Need solid recommendation on mini ITX Motherboard I can pick up on Newegg or other outlet. Would prefer recent Intel technology, Atom would be secondary choice. 

Thanks.


----------



## SirDice (Feb 1, 2014)

I have a MSI C847MS-E33 micro-ATX board. It has an onboard Intel Atom. I  bought it for my firewall because it's passively cooled. It runs 9-STABLE (amd64) just fine.


----------



## ondra_knezour (Feb 1, 2014)

Looking forward to test this one http://www.supermicro.com/products/moth ... -2758F.cfm

IPMI, Crypto processor (10 Gbps 128 bit AES throughput), ECC, 4 x 2.5 Gbe NICs, but I don't know how it will go with FreeBSD yet.


----------



## ralphbsz (Feb 1, 2014)

What are you looking for?  Extremely high CPU speed, massive IO, a gaming-type system (those exist in mini-ITX form factors)?  Or very low power consumption?  How about memory: With a 32-bit CPU, you are likely limited to 3 or 4 GB of RAM.  Do you need a 64-bit CPU?

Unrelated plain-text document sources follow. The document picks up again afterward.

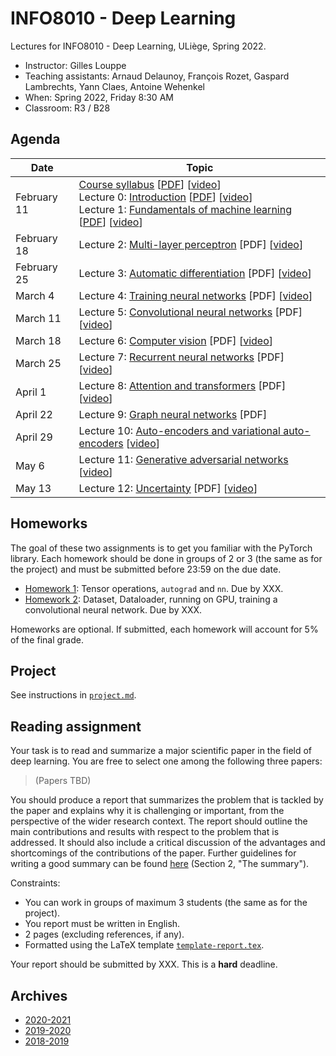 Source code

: # INFO8010 - Deep Learning

Lectures for INFO8010 - Deep Learning, ULiège, Spring 2022.

- Instructor: Gilles Louppe
- Teaching assistants: Arnaud Delaunoy, François Rozet, Gaspard Lambrechts, Yann Claes, Antoine Wehenkel
- When: Spring 2022, Friday 8:30 AM
- Classroom: R3 / B28

## Agenda

| Date | Topic |
| --- | --- |
| February 11 | [Course syllabus](https://glouppe.github.io/info8010-deep-learning/?p=course-syllabus.md) [[PDF](https://glouppe.github.io/info8010-deep-learning/pdf/course-syllabus.pdf)] [[video](https://www.youtube.com/watch?v=51UOdB199Nk)]<br>Lecture 0: [Introduction](https://glouppe.github.io/info8010-deep-learning/?p=lecture0.md) [[PDF](https://glouppe.github.io/info8010-deep-learning/pdf/lec0.pdf)] [[video](https://www.youtube.com/watch?v=-Ee-Z311a3k)]<br>Lecture 1: [Fundamentals of machine learning](https://glouppe.github.io/info8010-deep-learning/?p=lecture1.md) [[PDF](https://glouppe.github.io/info8010-deep-learning/pdf/lec1.pdf)]  [[video](https://www.youtube.com/watch?v=GwpG0sHPklE)] |
| February 18 | Lecture 2: [Multi-layer perceptron](https://glouppe.github.io/info8010-deep-learning/?p=lecture2.md) [PDF] [[video](https://www.youtube.com/watch?v=OF6AkE9Fnjc)] |
| February 25 | Lecture 3: [Automatic differentiation](https://glouppe.github.io/info8010-deep-learning/?p=lecture3.md) [PDF] [[video](https://youtu.be/fD047xXpSfI)] |
| March 4 | Lecture 4: [Training neural networks](https://glouppe.github.io/info8010-deep-learning/?p=lecture4.md) [PDF] [[video](https://youtu.be/G7qw620V_3g)]  |
| March 11 | Lecture 5: [Convolutional neural networks](https://glouppe.github.io/info8010-deep-learning/?p=lecture5.md) [PDF] [[video](https://youtu.be/54WShJMWYo0)] |
| March 18 | Lecture 6: [Computer vision](https://glouppe.github.io/info8010-deep-learning/?p=lecture6.md) [PDF] [[video](https://youtu.be/cfZGfJaLRxA)] |
| March 25 | Lecture 7: [Recurrent neural networks](https://glouppe.github.io/info8010-deep-learning/?p=lecture7.md) [PDF] [[video](https://youtu.be/qnux5dg5wZ4)] |
| April 1 | Lecture 8: [Attention and transformers](https://glouppe.github.io/info8010-deep-learning/?p=lecture8.md) [PDF] [[video](https://youtu.be/cwFE1pLld-g)] |
| April 22 | Lecture 9: [Graph neural networks](https://glouppe.github.io/info8010-deep-learning/?p=lecture9.md)  [PDF] |
| April 29 | Lecture 10: [Auto-encoders and variational auto-encoders](https://glouppe.github.io/info8010-deep-learning/?p=lecture10.md) [[video](https://youtu.be/6gWeyUZtHWs)] |
| May 6 | Lecture 11: [Generative adversarial networks](https://glouppe.github.io/info8010-deep-learning/?p=lecture11.md) [[video](https://youtu.be/cM6m1eHY5FI)] |
| May 13 | Lecture 12: [Uncertainty](https://glouppe.github.io/info8010-deep-learning/?p=lecture12.md) [PDF]  [[video](https://youtu.be/AxJBY9eRTL4)] |

## Homeworks

The goal of these two assignments is to get you familiar with the PyTorch library.
Each homework should be done in groups of 2 or 3 (the same as for the project) and must be submitted before 23:59 on the due date.

- [Homework 1](https://github.com/glouppe/info8010-deep-learning/raw/master/homeworks/homework1.zip): Tensor operations, `autograd` and `nn`. Due by XXX.
- [Homework 2](https://github.com/glouppe/info8010-deep-learning/raw/master/homeworks/homework2.ipynb): Dataset, Dataloader, running on GPU, training a convolutional neural network. Due by XXX.

Homeworks are optional. If submitted, each homework will account for 5% of the final grade.

## Project

See instructions in [`project.md`](https://github.com/glouppe/info8010-deep-learning/blob/master/project.md).

## Reading assignment

Your task is to read and summarize a major scientific paper in the field of deep learning. You are free to select one among the following three papers:

> (Papers TBD)

You should produce a report that summarizes the problem that is tackled by the paper and explains why it is challenging or important, from the perspective of the wider research context. The report should outline the main contributions and results with respect to the problem that is addressed. It should also include a critical discussion of the advantages and shortcomings of the contributions of the paper.
Further guidelines for writing a good summary can be found [here](https://web.stanford.edu/class/cs224n/project/project-proposal-instructions.pdf) (Section 2, "The summary").

Constraints:
- You can work in groups of maximum 3 students (the same as for the project).
- You report must be written in English.
- 2 pages (excluding references, if any).
- Formatted using the LaTeX template [`template-report.tex`](https://glouppe.github.io/info8010-deep-learning/template-report.tex).

Your report should be submitted  by XXX. This is a **hard** deadline.

## Archives

- [2020-2021](https://github.com/glouppe/info8010-deep-learning/tree/v4-info8010-2021)
- [2019-2020](https://github.com/glouppe/info8010-deep-learning/tree/v3-info8010-2020)
- [2018-2019](https://github.com/glouppe/info8010-deep-learning/tree/v2-info8010-2019)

I have an Intel Atom mini-ITX motherboard, namely the Jetway NF99FL.  It runs FreeBSD, and I'm mostly happy with it: low power consumption, large number of SATA ports, enough Ethernet ports to be a home NAT router.  The 3GB of available RAM and 32 bit CPU is fine for my application.  My only problem is that the serial ports on the motherboard don't work: here is a thread about it, and the corresponding bug report.  But that failure of the serial port may not be specific to this type of motherboard, and might actually simply indicate fried hardware.


----------



## Msgmax (Feb 1, 2014)

Right now I'm just interested in getting a working Image up and running to learn and hack around. Really not interested in edge case use like gaming or low power aspects. Just want to grab some known working hardware and get up and running.


----------



## Msgmax (Feb 9, 2014)

Thanks for the Motherboard suggestions.

Did my first install on a Intel NUC DCCP847DYE, for FreeBSD 10.0.

Install was painless
+ network: 100%
+ X: 100%, though had to add for mouse: Option "AutoDevices" false
+ Sound: 100%: though only tested the headphone jack off the monitor. Don't have any speakers
+ Mouse, Keyboard, etc...: 100%

Curiously, tried to install package KDE4, was informed no package name kde4 could be installed, XFCE works fine though, haven't attempted GNOME.

The NUC is not  ITX but the small form factor is a good substitute.

Look forward to working with this OS.


----------